Talks to go on despite SF fury over IMC report
The review of the Good Friday Agreement will reconvene in Belfast on Tuesday as fresh efforts are being made to continue peace efforts following the devastating report of the Independent Monitoring Commission on Tuesday.
Meanwhile, Sinn Féin President Gerry Adams led a party delegation in a meeting with British Prime Minister Tony Blair today.
“The political process in Ireland is in deep crisis,” said Mr Adams, who said the discussion was “very frank”. He said they had told the British Prime Minister that “we totally and absolutely reject and resent the effort by the two governments to penalise and discriminate against our party through the IMC Report”.
In relation to current difficulties in the peace process, Mr. Adams said “The cancellation of talks planned for next week is a mistake. We have been arguing for a short sharp focused approach and in our view there is now going to be a period of intense contact between us on all of these matters.”
“But no government is infallible and its actions and inactions can make a bad situation worse. In our view the peace process is at that point.
“It may be that other government priorities have contributed to a lack of focus. It may be that both governments are busy on other priorities.
“Whatever the case there can be nothing more important than completing the peace process. We have not lost our commitment. But others have to keep both their focus and commitments.”
On this issue of the IMC, Mr Adams said, he believed there was “profound disagreement” between his party and the British Prime Minister.
He added: “Those who think that imposing penalties or sanctions is any help in the process are either just totally and absolutely thick, don’t care, have learnt nothing of how this process was put together, are not watching what is happening in the Middle East or other conflict situations.”
Mr Adams said his party would send representatives to the forthcoming review of the Good Friday Agreement.
But he added: “The review is about housekeeping. It will not resolve these issues. The issues will only be resolved by getting back to the situation where there is a sustainable process of change, where people have some confidence that politics is working, and where all of us treat each other with respect and under the terms of the Good Friday Agreement.”
Last night, Blair insisted that Sinn Féin must end any paramilitary connection if it aspires to government. He defended the commission and claimed the IRA was the sole block to a return to devolution.
The IMC recommended financial penalties against Sinn Féin and the Progressive Unionist Party because of IRA and UVF activity, respectively. A clearly dissatisfied Mr Adams yesterday described the four-member IMC as “a collection of spies, spooks, retired civil servants and failed politicians”.

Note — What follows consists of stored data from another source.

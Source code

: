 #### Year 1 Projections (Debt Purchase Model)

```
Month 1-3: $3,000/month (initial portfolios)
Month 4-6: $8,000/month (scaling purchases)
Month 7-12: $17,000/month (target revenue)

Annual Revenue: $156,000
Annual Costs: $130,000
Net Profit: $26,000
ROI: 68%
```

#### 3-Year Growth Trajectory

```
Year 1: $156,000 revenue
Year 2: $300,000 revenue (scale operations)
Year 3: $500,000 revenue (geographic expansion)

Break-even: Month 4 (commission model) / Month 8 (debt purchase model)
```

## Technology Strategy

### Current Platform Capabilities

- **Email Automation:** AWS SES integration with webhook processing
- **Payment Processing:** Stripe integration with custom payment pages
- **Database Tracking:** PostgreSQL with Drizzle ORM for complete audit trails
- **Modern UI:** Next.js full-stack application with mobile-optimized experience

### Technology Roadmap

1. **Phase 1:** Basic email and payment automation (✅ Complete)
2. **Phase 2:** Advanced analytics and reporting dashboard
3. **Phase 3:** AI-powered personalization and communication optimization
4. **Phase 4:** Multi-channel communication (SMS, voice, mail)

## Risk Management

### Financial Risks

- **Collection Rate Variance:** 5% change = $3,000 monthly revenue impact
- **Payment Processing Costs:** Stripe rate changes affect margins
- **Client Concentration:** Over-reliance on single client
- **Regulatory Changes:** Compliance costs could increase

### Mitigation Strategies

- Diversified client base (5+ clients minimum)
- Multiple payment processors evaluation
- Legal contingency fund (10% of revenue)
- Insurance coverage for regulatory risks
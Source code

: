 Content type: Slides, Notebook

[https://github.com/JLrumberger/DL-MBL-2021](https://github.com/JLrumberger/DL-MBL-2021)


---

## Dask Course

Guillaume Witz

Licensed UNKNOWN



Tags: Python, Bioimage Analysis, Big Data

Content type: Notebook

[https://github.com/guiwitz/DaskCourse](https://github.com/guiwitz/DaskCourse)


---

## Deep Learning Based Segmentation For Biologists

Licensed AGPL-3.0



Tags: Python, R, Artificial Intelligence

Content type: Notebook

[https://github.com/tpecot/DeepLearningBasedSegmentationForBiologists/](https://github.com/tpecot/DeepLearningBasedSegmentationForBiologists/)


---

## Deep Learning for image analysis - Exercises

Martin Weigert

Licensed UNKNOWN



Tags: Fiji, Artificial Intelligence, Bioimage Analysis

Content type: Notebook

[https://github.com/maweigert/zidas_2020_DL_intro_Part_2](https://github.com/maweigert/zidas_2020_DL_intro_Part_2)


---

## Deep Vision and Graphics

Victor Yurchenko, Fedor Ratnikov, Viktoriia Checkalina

Mr Blair, however, said the IMC would have significant future involvement in the political process.
“It is going to play a central role because people in Northern Ireland, and indeed in the Republic of Ireland, can see the full extent of paramilitary activity and can recognise therefore the justice of the demand being made by the British and Irish governments, and all the other political parties in Northern Ireland, that anybody who wants to be a part of the government of Northern Ireland has to be clean from any association with paramilitary activity of whatever sort.”
Mr Adams has directed most of his anger at the Dublin government.

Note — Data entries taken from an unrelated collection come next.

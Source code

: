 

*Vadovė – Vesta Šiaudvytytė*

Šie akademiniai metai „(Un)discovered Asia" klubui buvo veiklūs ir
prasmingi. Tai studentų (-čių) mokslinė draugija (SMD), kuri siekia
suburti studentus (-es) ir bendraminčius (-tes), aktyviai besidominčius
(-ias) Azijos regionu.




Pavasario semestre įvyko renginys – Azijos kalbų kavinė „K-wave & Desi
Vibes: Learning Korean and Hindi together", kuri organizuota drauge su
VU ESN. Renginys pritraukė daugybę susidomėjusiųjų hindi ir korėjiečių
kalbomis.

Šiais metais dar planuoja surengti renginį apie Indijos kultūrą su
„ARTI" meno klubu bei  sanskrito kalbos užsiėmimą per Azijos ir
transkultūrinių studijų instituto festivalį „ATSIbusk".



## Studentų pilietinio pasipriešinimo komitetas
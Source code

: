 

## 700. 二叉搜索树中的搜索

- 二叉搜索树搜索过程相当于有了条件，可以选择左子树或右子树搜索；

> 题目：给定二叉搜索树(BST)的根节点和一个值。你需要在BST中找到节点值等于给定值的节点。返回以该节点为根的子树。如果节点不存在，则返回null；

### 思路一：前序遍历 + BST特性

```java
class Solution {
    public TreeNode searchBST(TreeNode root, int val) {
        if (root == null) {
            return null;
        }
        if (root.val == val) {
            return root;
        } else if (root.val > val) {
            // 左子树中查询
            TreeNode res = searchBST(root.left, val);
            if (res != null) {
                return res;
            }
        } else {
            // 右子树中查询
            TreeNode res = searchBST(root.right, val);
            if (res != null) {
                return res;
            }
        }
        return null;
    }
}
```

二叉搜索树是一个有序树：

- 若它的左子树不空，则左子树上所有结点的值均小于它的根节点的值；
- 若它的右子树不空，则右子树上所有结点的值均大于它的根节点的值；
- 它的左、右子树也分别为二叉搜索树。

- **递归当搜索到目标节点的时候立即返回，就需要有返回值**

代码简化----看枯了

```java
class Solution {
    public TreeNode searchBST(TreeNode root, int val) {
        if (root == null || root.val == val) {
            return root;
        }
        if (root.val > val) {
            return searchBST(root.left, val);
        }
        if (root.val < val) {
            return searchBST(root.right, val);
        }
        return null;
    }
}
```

“There are some who think that there is a case of going with the flow on these matters. It is not. It is a matter of political principle. And for that reason I have been publicly very, very critical of the Irish Government,” he said.

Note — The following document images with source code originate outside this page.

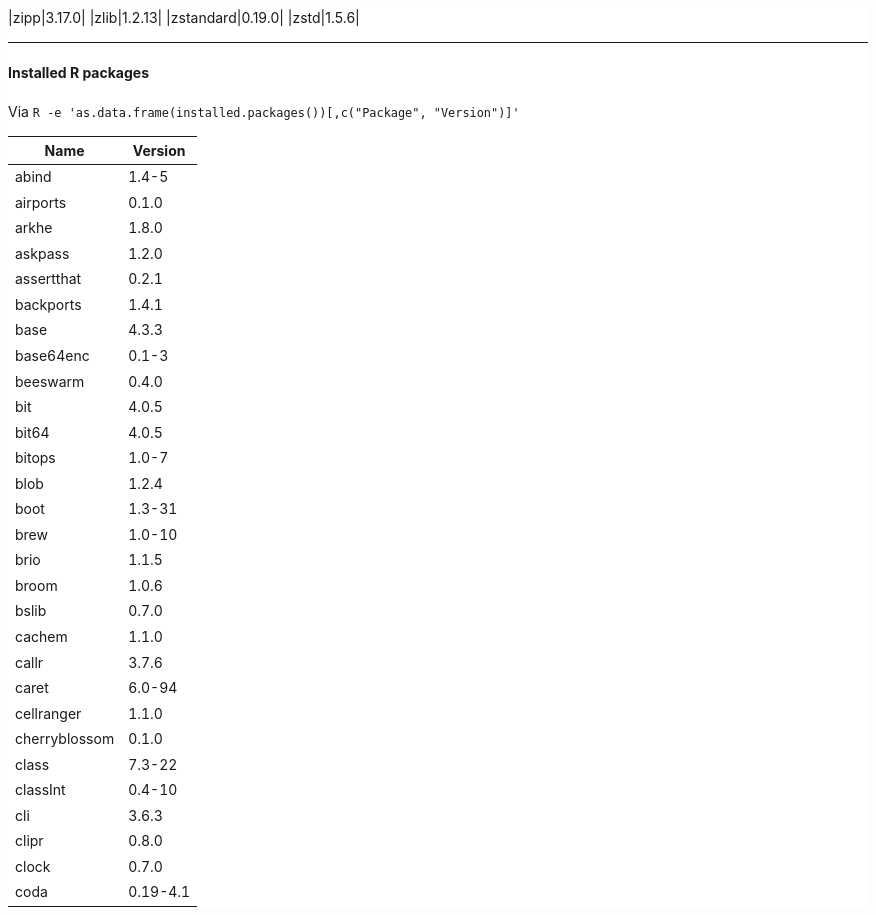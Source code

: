 |zipp|3.17.0|
|zlib|1.2.13|
|zstandard|0.19.0|
|zstd|1.5.6|

---

#### Installed R packages

Via `R -e 'as.data.frame(installed.packages())[,c("Package", "Version")]'`

| Name | Version |
| ----------------------------- | ------------------- |
|abind|1.4-5|
|airports|0.1.0|
|arkhe|1.8.0|
|askpass|1.2.0|
|assertthat|0.2.1|
|backports|1.4.1|
|base|4.3.3|
|base64enc|0.1-3|
|beeswarm|0.4.0|
|bit|4.0.5|
|bit64|4.0.5|
|bitops|1.0-7|
|blob|1.2.4|
|boot|1.3-31|
|brew|1.0-10|
|brio|1.1.5|
|broom|1.0.6|
|bslib|0.7.0|
|cachem|1.1.0|
|callr|3.7.6|
|caret|6.0-94|
|cellranger|1.1.0|
|cherryblossom|0.1.0|
|class|7.3-22|
|classInt|0.4-10|
|cli|3.6.3|
|clipr|0.8.0|
|clock|0.7.0|
|coda|0.19-4.1|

He added that the defence of the IMC report by the nationalist SDLP was “disgraceful, as are that party leadership’s assurances to Mr Blair that Tuesday’s publication of the report ‘had the potential to be a good day for the peace process’“.
Despite Sinn Féin’s fury, Irish and British officials have been looking at the bright side.
Following a meeting of the British-Irish Intergovernmental Conference on Wednesday, British Direct Ruler Paul Murphy claimed that “the governments are not standing still, the process is not standing still”.
Dublin’s minister for foreign affairs, Brian Cowen, also said both governments were committed to “driving forward” the Good Friday Agreement.
In a joint communique the governments said they had reviewed political developments including the publication of the IMC report.
The statement emphasised that “the political process cannot flourish while the threat of paramilitarism persists and that stable politics in Northern Ireland requires the completion of the transition to exclusively peaceful and democratic means”.